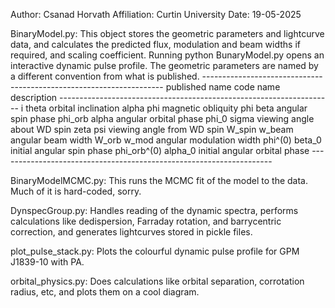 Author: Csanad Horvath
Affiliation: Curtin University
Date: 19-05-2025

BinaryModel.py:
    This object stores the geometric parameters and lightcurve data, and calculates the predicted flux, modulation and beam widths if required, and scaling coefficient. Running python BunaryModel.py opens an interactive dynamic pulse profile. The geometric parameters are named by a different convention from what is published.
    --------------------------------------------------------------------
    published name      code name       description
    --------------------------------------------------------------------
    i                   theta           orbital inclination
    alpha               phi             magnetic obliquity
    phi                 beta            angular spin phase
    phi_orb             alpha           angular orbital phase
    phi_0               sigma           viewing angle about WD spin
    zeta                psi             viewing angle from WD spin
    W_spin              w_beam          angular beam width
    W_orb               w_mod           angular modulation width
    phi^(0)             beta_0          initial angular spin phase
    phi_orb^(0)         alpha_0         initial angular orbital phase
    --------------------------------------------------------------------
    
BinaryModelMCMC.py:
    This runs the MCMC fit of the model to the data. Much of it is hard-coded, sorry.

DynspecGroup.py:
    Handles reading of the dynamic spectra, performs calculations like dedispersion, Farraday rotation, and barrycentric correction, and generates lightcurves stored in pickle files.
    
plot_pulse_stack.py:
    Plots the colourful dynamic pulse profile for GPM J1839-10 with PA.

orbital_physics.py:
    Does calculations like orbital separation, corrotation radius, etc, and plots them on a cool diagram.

# # # # # # #

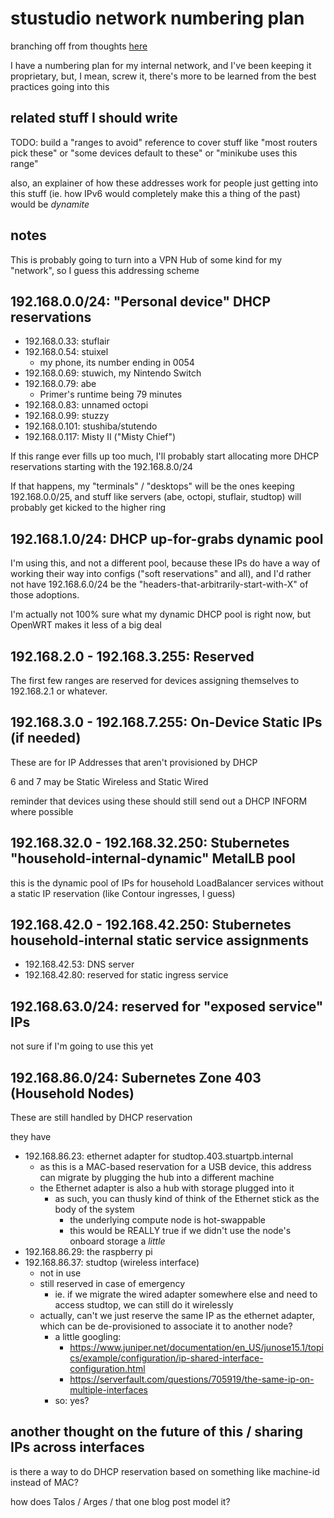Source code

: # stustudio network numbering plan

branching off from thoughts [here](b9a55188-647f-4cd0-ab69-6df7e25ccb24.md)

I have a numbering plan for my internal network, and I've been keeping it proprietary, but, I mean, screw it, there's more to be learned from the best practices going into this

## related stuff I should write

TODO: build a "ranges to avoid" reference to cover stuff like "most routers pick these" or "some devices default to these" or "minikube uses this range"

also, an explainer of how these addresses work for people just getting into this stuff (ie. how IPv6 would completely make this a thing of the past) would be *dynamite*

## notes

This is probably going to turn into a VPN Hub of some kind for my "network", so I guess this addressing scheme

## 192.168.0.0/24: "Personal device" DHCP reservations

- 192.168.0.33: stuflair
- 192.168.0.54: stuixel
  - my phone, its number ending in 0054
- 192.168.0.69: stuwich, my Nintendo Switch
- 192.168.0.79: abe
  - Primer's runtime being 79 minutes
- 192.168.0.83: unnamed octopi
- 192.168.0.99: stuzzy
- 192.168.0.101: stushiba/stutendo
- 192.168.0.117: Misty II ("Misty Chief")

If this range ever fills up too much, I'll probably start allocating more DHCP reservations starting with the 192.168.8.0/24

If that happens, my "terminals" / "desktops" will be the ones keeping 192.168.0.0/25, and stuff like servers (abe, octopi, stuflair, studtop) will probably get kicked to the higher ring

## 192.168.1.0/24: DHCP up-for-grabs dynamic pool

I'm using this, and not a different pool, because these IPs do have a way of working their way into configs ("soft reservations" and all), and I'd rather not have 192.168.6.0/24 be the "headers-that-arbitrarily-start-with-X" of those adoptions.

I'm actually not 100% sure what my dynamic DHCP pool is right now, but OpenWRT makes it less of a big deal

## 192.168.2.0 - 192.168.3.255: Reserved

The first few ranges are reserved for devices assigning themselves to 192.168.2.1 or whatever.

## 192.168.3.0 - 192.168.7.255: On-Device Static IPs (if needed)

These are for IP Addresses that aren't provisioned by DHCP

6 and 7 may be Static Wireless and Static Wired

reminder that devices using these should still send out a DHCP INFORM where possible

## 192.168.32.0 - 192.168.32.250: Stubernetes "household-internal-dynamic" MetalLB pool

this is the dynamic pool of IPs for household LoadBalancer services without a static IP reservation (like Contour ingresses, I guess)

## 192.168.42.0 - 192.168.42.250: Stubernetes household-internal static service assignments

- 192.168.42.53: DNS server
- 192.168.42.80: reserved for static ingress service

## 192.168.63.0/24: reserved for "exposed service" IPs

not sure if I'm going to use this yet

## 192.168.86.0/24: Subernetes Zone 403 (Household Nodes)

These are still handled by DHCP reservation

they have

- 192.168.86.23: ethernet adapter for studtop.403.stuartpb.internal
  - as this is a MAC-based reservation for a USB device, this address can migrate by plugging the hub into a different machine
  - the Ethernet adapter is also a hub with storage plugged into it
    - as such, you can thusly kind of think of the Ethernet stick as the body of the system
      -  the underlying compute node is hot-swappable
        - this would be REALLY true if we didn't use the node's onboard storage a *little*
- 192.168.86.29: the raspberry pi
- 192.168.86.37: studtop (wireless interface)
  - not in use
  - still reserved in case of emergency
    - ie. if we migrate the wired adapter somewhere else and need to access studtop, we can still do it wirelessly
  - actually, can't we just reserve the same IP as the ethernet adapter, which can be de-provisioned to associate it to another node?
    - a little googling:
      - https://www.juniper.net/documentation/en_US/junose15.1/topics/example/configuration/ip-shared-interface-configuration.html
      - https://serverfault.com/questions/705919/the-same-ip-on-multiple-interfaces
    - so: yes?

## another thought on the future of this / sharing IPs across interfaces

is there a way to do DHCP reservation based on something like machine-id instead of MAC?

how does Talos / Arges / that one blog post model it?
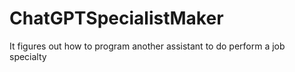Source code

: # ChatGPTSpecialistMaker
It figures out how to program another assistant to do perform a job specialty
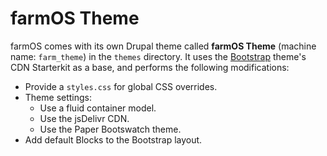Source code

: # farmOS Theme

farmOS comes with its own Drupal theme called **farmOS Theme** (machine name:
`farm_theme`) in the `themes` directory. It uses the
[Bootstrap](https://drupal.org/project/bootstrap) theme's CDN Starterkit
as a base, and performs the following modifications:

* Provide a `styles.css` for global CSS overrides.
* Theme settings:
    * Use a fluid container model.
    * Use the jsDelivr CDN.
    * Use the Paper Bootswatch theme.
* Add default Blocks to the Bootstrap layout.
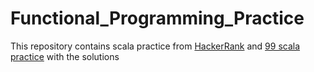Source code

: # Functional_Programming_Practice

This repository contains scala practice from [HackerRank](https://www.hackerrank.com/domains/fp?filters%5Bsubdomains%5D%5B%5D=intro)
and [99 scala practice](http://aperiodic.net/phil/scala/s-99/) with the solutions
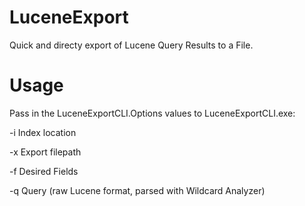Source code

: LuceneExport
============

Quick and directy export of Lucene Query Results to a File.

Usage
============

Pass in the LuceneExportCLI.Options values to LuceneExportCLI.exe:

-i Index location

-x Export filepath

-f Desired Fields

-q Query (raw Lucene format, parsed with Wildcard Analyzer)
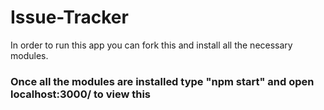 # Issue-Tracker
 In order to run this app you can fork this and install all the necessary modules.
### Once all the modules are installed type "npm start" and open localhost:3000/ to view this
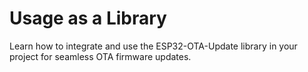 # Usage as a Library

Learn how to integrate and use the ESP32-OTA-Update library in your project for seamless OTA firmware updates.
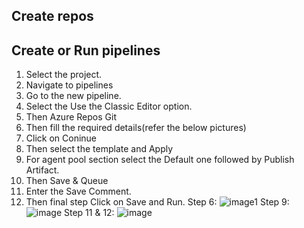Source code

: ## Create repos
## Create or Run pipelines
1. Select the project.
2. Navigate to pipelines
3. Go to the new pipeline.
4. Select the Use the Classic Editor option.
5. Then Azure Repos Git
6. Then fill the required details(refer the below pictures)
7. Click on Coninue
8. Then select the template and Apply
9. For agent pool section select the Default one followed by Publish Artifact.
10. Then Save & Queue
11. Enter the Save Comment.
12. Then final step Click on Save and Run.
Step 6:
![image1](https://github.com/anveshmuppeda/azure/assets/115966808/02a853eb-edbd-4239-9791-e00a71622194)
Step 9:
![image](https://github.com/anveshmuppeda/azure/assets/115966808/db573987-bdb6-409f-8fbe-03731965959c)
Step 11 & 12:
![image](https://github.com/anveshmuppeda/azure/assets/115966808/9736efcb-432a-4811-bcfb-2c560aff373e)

# # # # # # #

About this task:
Lines containing the string "would" are the ones to copy from the entries above.

Expected output:
also, an explainer of how these addresses work for people just getting into this stuff (ie. how IPv6 would completely make this a thing of the past) would be *dynamite*
        - this would be REALLY true if we didn't use the node's onboard storage a *little*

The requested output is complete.